水曜日になってしまいましたが、火曜日担当のカチです。 今週金曜日がグランドオープンです。 第一弾として肺がん、大腸がん、胃がん、乳がん、前立腺がんのJAPIC、clinical trials.govにて公開されている臨床試験情報を紹介するのが目標ですが、18本作成しました。 これらのがん腫では40本程度の試験が実施されていますので、やっと折り返し付近ですね。。。がんばります。

 さて、先週(前の記事はコチラ)は放射線のことを少しお話しました。 がん細胞は細胞分裂が非常に活発であるため放射線によってダメージを受けやすいってことで終わりにしたと思います。 今日は、放射線治療について少し解説しますね。

 細胞や組織にはこれ以上の放射線を当てるとダメージを受けるという線量がそれぞれわかっており、がん細胞の方が正常細胞の方よりも少ない線量によってダメージを与えることができることを利用してます。 放射線にはX線、ガンマ線や陽子線など様々な種類がありますが、多くの治療で使用されるのはX線です。
 X線とは何ぞやというと、原子の説明から入らなければなりませんので詳細は割愛しますが、要するに放射能が付加された原子が元に戻る際に発生するエネルギー波のことを言います。

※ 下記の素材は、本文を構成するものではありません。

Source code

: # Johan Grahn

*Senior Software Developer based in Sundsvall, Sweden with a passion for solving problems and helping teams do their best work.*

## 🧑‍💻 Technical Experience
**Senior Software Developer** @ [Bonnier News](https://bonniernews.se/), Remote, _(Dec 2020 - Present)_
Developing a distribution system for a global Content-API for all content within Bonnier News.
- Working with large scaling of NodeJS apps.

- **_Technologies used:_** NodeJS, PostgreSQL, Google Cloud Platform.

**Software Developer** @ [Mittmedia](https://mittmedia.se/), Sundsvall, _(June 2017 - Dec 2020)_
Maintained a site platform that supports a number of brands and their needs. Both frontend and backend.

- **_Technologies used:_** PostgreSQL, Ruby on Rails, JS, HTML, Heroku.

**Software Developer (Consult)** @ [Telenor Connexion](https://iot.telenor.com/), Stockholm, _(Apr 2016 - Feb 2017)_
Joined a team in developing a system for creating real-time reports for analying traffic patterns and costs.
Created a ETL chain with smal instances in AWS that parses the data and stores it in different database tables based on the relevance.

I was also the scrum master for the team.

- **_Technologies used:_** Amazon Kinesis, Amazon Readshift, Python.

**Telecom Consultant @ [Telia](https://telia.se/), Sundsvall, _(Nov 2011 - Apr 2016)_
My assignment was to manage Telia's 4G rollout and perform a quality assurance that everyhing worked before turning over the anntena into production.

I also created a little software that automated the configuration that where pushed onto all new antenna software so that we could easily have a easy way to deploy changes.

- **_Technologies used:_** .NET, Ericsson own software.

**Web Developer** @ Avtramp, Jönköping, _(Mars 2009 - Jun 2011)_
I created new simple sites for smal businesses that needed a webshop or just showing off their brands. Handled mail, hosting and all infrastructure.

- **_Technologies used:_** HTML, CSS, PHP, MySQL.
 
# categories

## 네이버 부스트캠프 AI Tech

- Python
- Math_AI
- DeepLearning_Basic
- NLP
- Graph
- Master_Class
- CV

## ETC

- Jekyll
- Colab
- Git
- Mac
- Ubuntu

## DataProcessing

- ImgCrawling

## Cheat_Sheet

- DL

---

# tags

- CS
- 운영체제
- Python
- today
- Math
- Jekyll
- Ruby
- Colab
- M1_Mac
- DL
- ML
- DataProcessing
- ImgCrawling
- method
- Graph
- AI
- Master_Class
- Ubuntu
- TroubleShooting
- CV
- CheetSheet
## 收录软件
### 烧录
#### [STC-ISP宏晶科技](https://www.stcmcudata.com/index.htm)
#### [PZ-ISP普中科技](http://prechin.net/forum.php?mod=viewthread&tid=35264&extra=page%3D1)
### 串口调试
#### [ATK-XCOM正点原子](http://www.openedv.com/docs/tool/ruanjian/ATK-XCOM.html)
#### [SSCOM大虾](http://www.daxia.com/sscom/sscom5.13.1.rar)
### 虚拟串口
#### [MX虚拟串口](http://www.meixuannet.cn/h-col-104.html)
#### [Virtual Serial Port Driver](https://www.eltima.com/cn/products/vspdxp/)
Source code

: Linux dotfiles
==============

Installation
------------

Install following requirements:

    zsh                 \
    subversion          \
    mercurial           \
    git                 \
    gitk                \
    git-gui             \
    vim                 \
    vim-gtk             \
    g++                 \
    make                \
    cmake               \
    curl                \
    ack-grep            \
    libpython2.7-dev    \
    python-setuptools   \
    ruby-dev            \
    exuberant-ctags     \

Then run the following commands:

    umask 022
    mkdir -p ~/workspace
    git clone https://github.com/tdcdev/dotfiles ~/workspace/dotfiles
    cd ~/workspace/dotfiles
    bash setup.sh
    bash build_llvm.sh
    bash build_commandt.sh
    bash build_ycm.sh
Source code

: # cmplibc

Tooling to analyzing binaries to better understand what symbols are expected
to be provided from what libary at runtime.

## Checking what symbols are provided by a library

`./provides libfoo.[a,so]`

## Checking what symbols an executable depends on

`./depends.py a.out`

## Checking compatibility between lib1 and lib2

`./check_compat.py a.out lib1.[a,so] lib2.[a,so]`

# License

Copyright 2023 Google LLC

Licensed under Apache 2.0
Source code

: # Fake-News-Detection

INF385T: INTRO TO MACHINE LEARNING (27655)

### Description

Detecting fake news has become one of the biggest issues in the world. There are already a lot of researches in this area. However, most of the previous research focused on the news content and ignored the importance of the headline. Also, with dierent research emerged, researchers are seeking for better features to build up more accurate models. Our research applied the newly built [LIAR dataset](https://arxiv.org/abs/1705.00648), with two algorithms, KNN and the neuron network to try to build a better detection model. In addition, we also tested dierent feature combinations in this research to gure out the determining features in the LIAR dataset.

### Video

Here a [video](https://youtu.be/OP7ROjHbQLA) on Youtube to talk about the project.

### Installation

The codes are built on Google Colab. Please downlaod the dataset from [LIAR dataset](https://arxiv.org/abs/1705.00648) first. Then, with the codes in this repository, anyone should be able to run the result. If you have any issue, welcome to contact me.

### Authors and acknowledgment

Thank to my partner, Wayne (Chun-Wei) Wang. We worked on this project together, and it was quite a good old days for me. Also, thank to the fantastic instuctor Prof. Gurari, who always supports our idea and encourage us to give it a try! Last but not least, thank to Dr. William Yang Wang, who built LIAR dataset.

 欠点としては、まっすぐ飛ばないことと、カラダに入った直後からパワーを発揮してしまうので、少なからず正常細胞へダメージが生じてしまうことです。副作用が懸念されるということですね。
 また、X線は酸素の存在で増強する特徴がありますが(酸素効果といいます)、固形がんの場合は腫瘍の中心側では酸素濃度が薄くなるため効果が弱まってしまいます。腫瘍の中心側では細胞分裂が活発化していないたのも効果が弱くなる一因です。そのため、放射線治療は何回にもわけて行うことになります。
 一方、最近、重粒子線治療という治療法をよく耳にします。
 重粒子とは原子の中では水素原子の次に軽い「ヘリウム原子」よりも重い粒子のことをいいます。
 重粒子線治療では、非常に高価且つ大きな装置で炭素イオンを発生させて、飛ばすのです。重粒子は発生させるのも飛ばすのも大変ってことです。それだけX線よりも強力であり、細胞分裂が活発ではない細胞も破壊するパワーがあることになります。 そうなると副作用が心配になりますよね? しかしながら、問題ありません。 重粒子線はまっすぐで飛び、カラダに入ってから一定距離進んでからパワーを発揮するからです。
 
 どの程度、進んでからパワーを発揮するかは計算するとわかるため、パワーを発揮するところが腫瘍であるようにコンピューターで調整します。まさに最新技術って感じですね。 ただ、重粒子線にもデメリットがあります。新しい技術のためにエビデンス(実績)が構築されていないことと、医療費が高いということです。 先進医療として認められていますが、自己負担で約300万円もかかります。